Once you’ve filled out a framework worksheet—and you should try to fill out as many as you can in a reasonable amount of time—take a step back and assess how well prepared your company is to deal with the Behavioral, Technological, and Competitive shifts that you’ve just laid out. If you’ve successfully amplified a weak signal into a stronger one you should be able to see how impactful the weak signal is to your business. 

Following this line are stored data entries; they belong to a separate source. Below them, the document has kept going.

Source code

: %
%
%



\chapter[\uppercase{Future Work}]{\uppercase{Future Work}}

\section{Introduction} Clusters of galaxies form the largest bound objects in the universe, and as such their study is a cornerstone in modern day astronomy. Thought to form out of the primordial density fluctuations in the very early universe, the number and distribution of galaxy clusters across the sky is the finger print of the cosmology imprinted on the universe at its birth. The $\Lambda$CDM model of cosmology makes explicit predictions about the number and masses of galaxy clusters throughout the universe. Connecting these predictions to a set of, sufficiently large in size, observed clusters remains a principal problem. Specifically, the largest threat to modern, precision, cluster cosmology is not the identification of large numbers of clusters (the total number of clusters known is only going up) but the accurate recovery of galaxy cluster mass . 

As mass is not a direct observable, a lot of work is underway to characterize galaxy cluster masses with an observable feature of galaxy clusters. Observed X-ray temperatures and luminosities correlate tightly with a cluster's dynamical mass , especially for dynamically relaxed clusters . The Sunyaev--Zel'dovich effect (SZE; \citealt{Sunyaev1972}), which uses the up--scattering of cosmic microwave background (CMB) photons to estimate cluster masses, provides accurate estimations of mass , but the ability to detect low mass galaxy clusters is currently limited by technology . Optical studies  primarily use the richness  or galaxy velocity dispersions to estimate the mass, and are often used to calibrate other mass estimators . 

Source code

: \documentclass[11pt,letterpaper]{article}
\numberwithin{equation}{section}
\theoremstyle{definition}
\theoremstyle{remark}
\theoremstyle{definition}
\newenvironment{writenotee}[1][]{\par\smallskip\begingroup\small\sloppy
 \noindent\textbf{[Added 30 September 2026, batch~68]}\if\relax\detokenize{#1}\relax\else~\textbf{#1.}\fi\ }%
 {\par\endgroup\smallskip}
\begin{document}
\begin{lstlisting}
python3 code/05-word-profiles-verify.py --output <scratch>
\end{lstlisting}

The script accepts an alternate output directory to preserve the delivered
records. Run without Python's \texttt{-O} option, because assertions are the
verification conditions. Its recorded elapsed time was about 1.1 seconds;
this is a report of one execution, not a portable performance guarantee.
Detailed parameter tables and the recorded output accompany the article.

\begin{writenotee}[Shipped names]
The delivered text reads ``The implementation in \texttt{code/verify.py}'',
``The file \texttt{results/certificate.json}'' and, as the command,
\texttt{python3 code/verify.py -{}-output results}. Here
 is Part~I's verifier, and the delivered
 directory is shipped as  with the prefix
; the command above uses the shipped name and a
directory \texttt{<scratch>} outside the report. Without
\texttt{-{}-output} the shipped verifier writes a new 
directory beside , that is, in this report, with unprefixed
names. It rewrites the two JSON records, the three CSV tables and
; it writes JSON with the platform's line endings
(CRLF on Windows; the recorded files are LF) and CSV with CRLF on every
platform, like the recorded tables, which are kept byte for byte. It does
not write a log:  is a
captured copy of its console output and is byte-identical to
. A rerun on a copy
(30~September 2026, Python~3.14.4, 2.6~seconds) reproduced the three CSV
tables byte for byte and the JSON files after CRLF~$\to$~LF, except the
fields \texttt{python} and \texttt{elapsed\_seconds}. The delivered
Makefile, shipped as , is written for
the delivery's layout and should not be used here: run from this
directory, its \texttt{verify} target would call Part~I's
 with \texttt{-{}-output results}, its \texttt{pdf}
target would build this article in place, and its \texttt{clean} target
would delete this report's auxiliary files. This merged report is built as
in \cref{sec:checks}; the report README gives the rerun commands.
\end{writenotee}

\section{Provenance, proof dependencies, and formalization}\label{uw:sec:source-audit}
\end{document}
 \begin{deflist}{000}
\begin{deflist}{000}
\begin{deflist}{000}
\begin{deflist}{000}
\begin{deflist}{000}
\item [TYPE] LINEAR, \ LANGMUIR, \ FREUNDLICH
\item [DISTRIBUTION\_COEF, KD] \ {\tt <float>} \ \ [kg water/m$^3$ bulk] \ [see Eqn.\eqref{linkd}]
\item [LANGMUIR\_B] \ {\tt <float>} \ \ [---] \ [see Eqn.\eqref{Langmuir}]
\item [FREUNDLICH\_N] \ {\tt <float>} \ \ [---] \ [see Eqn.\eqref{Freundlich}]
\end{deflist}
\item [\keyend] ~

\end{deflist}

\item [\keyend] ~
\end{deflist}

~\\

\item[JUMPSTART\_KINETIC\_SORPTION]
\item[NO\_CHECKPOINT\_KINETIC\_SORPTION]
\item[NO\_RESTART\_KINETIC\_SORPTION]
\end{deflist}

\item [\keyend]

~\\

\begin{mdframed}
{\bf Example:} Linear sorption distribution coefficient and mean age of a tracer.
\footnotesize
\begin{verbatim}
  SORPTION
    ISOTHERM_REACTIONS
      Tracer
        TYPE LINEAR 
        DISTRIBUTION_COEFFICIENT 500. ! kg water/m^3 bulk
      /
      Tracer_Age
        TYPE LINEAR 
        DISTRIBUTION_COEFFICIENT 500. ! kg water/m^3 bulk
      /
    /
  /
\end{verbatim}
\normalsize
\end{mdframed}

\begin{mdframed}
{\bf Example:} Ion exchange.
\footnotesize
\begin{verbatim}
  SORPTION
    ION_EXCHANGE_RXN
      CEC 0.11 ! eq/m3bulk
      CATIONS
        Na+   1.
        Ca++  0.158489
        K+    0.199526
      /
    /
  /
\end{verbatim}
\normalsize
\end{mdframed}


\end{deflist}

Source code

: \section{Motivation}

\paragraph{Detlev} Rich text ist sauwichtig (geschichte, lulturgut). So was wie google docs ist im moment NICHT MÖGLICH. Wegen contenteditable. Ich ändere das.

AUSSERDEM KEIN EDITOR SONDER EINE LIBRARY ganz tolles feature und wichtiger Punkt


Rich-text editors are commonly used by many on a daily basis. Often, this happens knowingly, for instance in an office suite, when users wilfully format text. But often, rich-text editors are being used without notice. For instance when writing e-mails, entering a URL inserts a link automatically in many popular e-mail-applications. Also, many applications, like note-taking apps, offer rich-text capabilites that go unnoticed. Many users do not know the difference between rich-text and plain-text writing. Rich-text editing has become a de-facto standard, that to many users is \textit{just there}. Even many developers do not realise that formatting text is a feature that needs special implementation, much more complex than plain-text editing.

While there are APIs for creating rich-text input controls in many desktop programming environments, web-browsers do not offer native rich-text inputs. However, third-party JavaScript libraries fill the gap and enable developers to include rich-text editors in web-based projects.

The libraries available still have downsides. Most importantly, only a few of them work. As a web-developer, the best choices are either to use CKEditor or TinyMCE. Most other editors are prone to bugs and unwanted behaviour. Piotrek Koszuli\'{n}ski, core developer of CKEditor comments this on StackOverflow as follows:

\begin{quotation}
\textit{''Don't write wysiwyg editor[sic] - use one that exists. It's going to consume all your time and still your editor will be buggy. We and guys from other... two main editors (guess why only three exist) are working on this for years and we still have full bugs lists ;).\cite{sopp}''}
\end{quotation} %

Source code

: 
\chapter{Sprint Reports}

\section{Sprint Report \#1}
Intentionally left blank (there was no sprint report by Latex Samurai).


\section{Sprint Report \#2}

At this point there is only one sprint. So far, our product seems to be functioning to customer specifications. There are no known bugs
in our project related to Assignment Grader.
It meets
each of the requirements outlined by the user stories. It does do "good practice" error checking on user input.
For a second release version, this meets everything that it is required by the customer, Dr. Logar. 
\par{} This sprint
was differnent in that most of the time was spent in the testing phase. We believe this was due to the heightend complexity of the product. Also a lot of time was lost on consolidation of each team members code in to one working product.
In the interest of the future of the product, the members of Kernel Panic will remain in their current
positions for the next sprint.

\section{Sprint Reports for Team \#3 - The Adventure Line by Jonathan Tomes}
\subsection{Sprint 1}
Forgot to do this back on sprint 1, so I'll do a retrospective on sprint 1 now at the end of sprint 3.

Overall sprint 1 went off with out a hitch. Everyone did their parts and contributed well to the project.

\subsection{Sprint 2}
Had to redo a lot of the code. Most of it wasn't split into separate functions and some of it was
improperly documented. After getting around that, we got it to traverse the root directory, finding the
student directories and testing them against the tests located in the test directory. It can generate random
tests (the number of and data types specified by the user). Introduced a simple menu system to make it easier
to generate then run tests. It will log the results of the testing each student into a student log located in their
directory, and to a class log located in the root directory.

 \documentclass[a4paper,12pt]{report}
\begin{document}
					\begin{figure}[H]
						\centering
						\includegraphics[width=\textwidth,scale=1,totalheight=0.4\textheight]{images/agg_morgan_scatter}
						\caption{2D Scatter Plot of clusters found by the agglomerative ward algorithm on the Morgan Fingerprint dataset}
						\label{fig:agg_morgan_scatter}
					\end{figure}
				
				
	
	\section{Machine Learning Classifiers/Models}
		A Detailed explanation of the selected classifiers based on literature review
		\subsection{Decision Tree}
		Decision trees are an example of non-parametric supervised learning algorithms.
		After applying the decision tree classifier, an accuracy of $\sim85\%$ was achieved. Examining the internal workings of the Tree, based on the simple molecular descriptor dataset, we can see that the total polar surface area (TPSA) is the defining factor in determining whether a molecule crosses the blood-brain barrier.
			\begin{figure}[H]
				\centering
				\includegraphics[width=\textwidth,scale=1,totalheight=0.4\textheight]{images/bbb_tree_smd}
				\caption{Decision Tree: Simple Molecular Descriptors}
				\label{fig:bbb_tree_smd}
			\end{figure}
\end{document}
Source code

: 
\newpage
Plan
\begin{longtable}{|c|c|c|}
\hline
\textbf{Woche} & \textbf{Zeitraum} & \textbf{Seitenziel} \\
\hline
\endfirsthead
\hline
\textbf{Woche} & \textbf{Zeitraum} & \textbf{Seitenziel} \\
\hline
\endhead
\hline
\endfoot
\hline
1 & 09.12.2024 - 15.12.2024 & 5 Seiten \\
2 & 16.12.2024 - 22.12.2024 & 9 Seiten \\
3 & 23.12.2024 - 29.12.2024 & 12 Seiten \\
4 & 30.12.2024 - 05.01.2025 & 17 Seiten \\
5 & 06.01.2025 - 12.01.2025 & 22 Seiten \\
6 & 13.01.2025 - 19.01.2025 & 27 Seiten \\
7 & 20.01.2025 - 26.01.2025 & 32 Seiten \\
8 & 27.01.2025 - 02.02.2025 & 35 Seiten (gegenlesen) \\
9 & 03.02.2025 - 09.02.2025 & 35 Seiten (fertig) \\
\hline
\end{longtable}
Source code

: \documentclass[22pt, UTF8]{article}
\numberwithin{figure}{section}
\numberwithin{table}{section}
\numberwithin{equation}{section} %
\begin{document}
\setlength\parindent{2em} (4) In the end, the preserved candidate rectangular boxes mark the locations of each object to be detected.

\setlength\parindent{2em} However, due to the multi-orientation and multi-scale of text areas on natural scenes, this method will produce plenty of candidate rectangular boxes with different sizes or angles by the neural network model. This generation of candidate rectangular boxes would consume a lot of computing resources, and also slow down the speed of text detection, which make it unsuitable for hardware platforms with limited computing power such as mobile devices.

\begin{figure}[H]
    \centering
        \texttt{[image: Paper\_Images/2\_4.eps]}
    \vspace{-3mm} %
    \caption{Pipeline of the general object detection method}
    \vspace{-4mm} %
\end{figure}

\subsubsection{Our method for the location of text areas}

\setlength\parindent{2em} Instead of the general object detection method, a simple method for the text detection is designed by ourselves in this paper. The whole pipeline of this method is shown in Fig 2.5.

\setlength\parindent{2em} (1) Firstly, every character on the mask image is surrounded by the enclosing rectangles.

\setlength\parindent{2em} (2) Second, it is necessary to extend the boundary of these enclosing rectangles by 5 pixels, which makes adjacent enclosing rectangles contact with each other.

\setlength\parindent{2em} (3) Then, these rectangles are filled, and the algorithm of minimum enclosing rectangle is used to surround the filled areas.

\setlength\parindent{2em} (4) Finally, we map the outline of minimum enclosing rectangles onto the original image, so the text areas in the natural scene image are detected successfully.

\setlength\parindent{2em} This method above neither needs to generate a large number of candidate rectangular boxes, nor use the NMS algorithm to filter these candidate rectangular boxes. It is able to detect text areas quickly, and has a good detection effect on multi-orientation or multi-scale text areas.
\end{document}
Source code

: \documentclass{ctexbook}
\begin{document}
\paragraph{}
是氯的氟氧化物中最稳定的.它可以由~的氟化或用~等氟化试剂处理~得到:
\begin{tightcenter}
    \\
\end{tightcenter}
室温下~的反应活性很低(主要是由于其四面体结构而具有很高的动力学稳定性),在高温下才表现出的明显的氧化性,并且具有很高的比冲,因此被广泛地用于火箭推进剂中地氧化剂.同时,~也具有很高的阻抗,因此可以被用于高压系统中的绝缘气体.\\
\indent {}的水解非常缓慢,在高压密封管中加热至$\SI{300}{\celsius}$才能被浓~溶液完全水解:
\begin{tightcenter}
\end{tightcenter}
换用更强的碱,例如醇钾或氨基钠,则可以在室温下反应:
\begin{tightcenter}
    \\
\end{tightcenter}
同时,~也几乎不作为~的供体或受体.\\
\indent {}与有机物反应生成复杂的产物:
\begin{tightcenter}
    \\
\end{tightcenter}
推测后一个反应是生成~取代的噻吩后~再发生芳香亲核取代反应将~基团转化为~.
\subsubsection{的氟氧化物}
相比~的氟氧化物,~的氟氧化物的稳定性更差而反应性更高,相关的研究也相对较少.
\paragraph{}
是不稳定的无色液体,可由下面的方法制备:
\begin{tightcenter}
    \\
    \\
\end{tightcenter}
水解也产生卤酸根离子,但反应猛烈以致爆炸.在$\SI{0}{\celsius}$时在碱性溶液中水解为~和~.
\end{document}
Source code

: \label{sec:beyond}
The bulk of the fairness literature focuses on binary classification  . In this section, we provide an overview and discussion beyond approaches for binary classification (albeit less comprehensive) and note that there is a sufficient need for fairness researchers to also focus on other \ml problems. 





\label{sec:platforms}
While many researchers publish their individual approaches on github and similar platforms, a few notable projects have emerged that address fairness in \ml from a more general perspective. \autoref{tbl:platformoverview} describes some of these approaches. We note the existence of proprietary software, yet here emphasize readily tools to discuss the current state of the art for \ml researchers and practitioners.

Use the framework to spark a discussion with your team and ask: How does my world look different if this behavior/technology/competitor becomes mainstream? How prepared is my company to evolve along the lines of where this weak signal is headed, if successful? What would my company need to start doing now in order to best compete in a world where the “Next” and “Later” columns are true? Would my company be in trouble, or would we be in a position to thrive? It’s in these questions that your team can begin to discover how to best prepare for the future of what’s to come. 

The Cloudy Crystal Ball

There’s no such thing as a true crystal ball, and the Weak Signals method certainly doesn’t purport to give you such powers. However, I like to think of this process as a way to make a crystal ball just slightly less cloudy. While you won’t get a surefire script for the future, you’ll definitely get a glimpse of what could come and have a reasonable head start to prepare yourself. At the very least, the mere act of you and your team seeking, amplifying, and interpreting weak signals will naturally create a stronger culture of innovation. The results are bound to follow if the process is put into place.  

Above all, realize that the keys to making this exercise work aren’t necessarily the frameworks above or otherwise. The key is to foster a sense of curiosity, self-awareness, and humility within your teams as you imagine where these weak signals can go in the future. That’s the value of this framework and the start of realizing the value of Weak Signals. The time and effort required to imagine and explore the future can be dwarfed by the potential profit—or loss—connected with successfully reading or willfully ignoring a Weak Signal today. 

Even in today’s fast moving world, nothing happens overnight. Weak Signals can help show us the general direction the world is moving toward before we actually get there. But for those who aren’t looking beyond what’s already a "big thing,” massive change can feel like it comes at the blink of an eye.